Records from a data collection
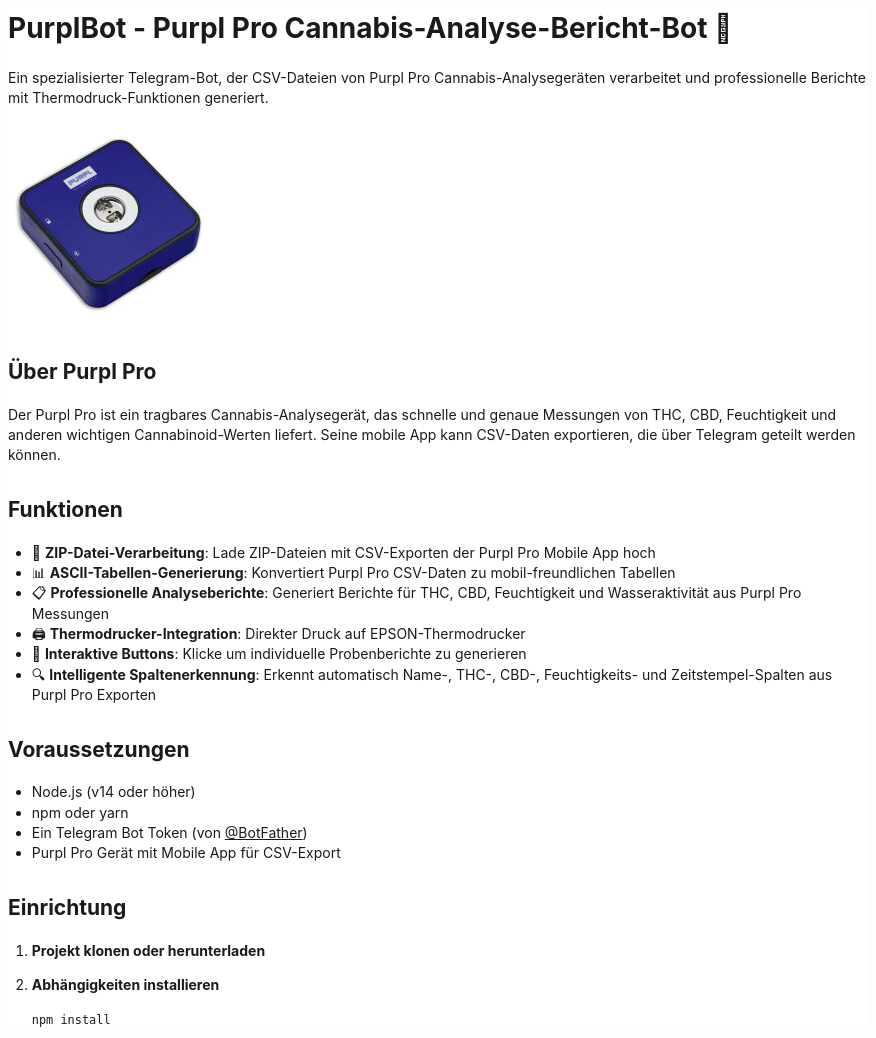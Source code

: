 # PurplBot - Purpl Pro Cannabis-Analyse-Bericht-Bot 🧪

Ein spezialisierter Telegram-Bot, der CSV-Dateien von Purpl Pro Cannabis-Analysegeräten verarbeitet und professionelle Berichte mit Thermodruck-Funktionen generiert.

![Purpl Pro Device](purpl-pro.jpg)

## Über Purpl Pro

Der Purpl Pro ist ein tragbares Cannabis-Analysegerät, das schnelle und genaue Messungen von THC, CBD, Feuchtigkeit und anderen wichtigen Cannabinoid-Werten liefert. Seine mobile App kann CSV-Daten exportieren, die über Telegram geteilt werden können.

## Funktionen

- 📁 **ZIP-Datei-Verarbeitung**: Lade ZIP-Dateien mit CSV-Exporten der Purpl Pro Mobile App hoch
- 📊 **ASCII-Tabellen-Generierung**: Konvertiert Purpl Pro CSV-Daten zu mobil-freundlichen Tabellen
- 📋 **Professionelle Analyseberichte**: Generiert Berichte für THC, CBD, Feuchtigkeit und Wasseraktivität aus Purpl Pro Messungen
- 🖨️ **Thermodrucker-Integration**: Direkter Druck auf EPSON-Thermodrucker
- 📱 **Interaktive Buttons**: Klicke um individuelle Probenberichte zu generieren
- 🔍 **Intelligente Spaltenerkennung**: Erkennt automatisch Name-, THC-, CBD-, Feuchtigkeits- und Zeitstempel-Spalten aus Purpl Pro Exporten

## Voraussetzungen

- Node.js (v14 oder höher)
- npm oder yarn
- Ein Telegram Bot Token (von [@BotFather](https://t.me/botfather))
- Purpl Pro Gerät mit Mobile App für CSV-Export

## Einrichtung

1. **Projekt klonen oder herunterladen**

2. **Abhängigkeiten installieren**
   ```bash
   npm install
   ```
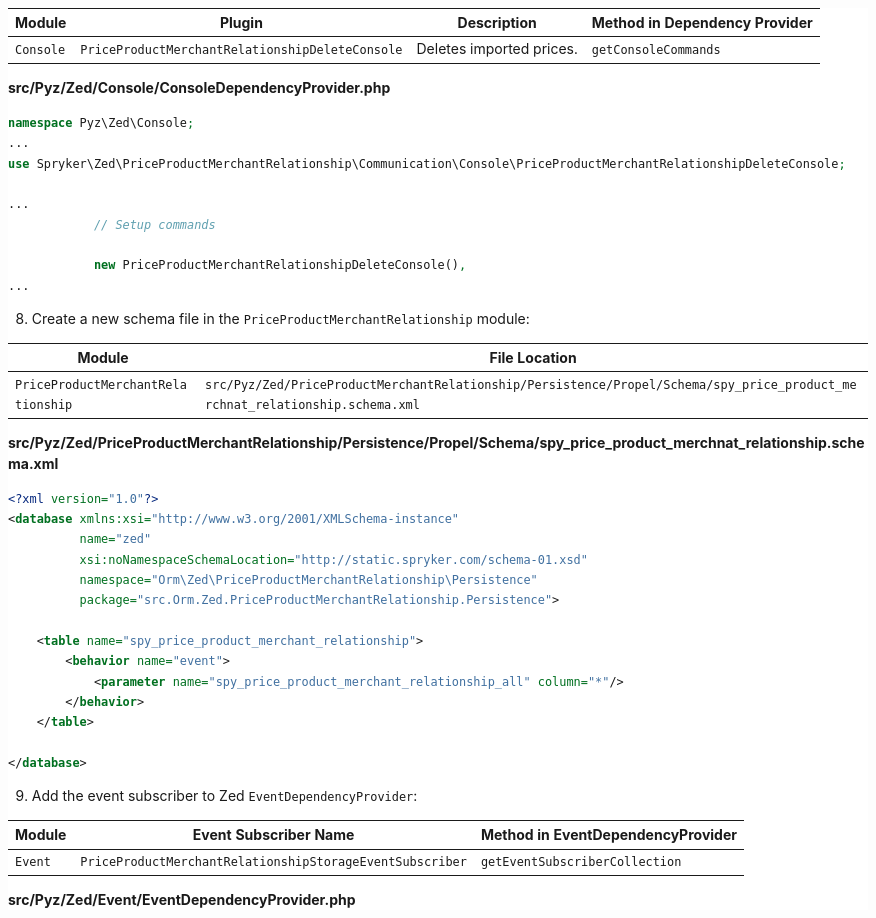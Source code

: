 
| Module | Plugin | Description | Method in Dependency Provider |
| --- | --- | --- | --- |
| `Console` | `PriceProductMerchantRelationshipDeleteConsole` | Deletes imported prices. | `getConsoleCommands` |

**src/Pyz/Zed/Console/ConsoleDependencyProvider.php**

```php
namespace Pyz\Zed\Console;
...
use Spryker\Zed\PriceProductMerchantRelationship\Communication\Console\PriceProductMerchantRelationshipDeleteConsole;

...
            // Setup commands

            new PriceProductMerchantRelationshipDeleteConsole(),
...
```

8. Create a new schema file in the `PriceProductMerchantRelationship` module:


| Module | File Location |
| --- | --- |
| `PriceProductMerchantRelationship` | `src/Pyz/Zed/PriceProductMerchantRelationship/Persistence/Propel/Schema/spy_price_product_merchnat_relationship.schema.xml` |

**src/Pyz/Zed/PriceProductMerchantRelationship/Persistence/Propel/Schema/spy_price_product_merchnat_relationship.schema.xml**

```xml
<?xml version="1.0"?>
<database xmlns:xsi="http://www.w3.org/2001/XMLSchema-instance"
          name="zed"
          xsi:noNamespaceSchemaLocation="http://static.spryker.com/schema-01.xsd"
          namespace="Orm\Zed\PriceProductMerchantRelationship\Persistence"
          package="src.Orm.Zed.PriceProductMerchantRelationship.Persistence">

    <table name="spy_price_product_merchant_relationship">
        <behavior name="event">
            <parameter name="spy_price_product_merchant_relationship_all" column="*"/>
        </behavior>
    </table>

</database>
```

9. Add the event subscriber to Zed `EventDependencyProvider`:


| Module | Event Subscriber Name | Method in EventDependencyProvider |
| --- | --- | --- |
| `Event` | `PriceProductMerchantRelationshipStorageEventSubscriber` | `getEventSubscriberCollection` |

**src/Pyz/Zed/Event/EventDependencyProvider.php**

What this task involves: An exact copy of all the entries above is required, with every picture left out.

Task answer:
Source code

: # PurplBot - Purpl Pro Cannabis-Analyse-Bericht-Bot 🧪

Ein spezialisierter Telegram-Bot, der CSV-Dateien von Purpl Pro Cannabis-Analysegeräten verarbeitet und professionelle Berichte mit Thermodruck-Funktionen generiert.

![Purpl Pro Device](purpl-pro.jpg)

## Über Purpl Pro

Der Purpl Pro ist ein tragbares Cannabis-Analysegerät, das schnelle und genaue Messungen von THC, CBD, Feuchtigkeit und anderen wichtigen Cannabinoid-Werten liefert. Seine mobile App kann CSV-Daten exportieren, die über Telegram geteilt werden können.

## Funktionen

- 📁 **ZIP-Datei-Verarbeitung**: Lade ZIP-Dateien mit CSV-Exporten der Purpl Pro Mobile App hoch
- 📊 **ASCII-Tabellen-Generierung**: Konvertiert Purpl Pro CSV-Daten zu mobil-freundlichen Tabellen
- 📋 **Professionelle Analyseberichte**: Generiert Berichte für THC, CBD, Feuchtigkeit und Wasseraktivität aus Purpl Pro Messungen
- 🖨️ **Thermodrucker-Integration**: Direkter Druck auf EPSON-Thermodrucker
- 📱 **Interaktive Buttons**: Klicke um individuelle Probenberichte zu generieren
- 🔍 **Intelligente Spaltenerkennung**: Erkennt automatisch Name-, THC-, CBD-, Feuchtigkeits- und Zeitstempel-Spalten aus Purpl Pro Exporten

## Voraussetzungen

- Node.js (v14 oder höher)
- npm oder yarn
- Ein Telegram Bot Token (von [@BotFather](https://t.me/botfather))
- Purpl Pro Gerät mit Mobile App für CSV-Export

## Einrichtung

1. **Projekt klonen oder herunterladen**

2. **Abhängigkeiten installieren**
   ```bash
   npm install
   ```
Source code

: 
| Module | Plugin | Description | Method in Dependency Provider |
| --- | --- | --- | --- |
| `Console` | `PriceProductMerchantRelationshipDeleteConsole` | Deletes imported prices. | `getConsoleCommands` |

**src/Pyz/Zed/Console/ConsoleDependencyProvider.php**

```php
namespace Pyz\Zed\Console;
...
use Spryker\Zed\PriceProductMerchantRelationship\Communication\Console\PriceProductMerchantRelationshipDeleteConsole;

...
            // Setup commands

            new PriceProductMerchantRelationshipDeleteConsole(),
...
```

8. Create a new schema file in the `PriceProductMerchantRelationship` module:


| Module | File Location |
| --- | --- |
| `PriceProductMerchantRelationship` | `src/Pyz/Zed/PriceProductMerchantRelationship/Persistence/Propel/Schema/spy_price_product_merchnat_relationship.schema.xml` |

**src/Pyz/Zed/PriceProductMerchantRelationship/Persistence/Propel/Schema/spy_price_product_merchnat_relationship.schema.xml**

```xml
<?xml version="1.0"?>
<database xmlns:xsi="http://www.w3.org/2001/XMLSchema-instance"
          name="zed"
          xsi:noNamespaceSchemaLocation="http://static.spryker.com/schema-01.xsd"
          namespace="Orm\Zed\PriceProductMerchantRelationship\Persistence"
          package="src.Orm.Zed.PriceProductMerchantRelationship.Persistence">

    <table name="spy_price_product_merchant_relationship">
        <behavior name="event">
            <parameter name="spy_price_product_merchant_relationship_all" column="*"/>
        </behavior>
    </table>

</database>
```

9. Add the event subscriber to Zed `EventDependencyProvider`:


| Module | Event Subscriber Name | Method in EventDependencyProvider |
| --- | --- | --- |
| `Event` | `PriceProductMerchantRelationshipStorageEventSubscriber` | `getEventSubscriberCollection` |

**src/Pyz/Zed/Event/EventDependencyProvider.php**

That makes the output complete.